Our findings describe the successful outcomes of utilizing caspofungin in the management of Candida-related urinary tract infections. Our sample encompassed a range of patients including those with catheter-related urinary tract infections, immunocompromised patients and patients with fever and hemodynamic instability. With increasing rates of resistance and the rise of non-albicans strains, alternative options are needed to treat urinary tract infections caused by resistant Candida species. Given the lack of robust data supporting the efficacy of echinocandins for the treatment of urinary tract infections, clinical practice guidelines have not advocated for their use for this particular indication [2].

To our knowledge, the largest study to date examining the use of caspofungin for UTIs, retrospectively included 6 patients whom were successfully treated (3 of which were secondary to hematogenous spread, and 3 were secondary to an ascending infection) [3]. Of the echinocandin class, there is presently more data supporting the use of micafungin for the treatment of Candida-related urinary tract infections.

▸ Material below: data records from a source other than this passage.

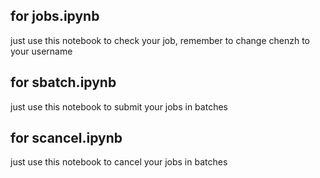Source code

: ## for jobs.ipynb
 just use this notebook to check your job, remember to change chenzh to your username

## for sbatch.ipynb
 just use this notebook to submit your jobs in batches

## for scancel.ipynb
 just use this notebook to cancel your jobs in batches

A study by Gabardi et al. retrospectively analyzed 33 patients using micafungin for the treatment of Candida UTI, demonstrating successful urinary sterilization for short and long term outcomes [11]. Similarly, Grau et al. described the successful use of micafungin for the treatment of Candida-related UTIs, of which 5 of the 6 were cystitis [10].

Urothelial infections (urethra and bladder) are usually superficial with a potential to invade the bladder wall while pyelonephritis is typically thought of as a renal parenchymal infection [12] As such, the treatment of cystitis and urethritis traditionally involves utilizing an antibiotic that is renally excreted to ensure eradication of the organism at the level of the surface mucosa.There is increasing evidence showing that high drug urinary excretion may not be required for the treatment of UTIs; pyelonephritis or otherwise [11]. It is thought that renal parenchymal and epithelial cells achieve adequate free drug concentrations through systemic absorption, which may be sufficient to treat urinary tract infections [12], [13]. Our findings concur with other studies that demonstrate urinary fungal clearance when using echinocandins despite their low urinary excretion.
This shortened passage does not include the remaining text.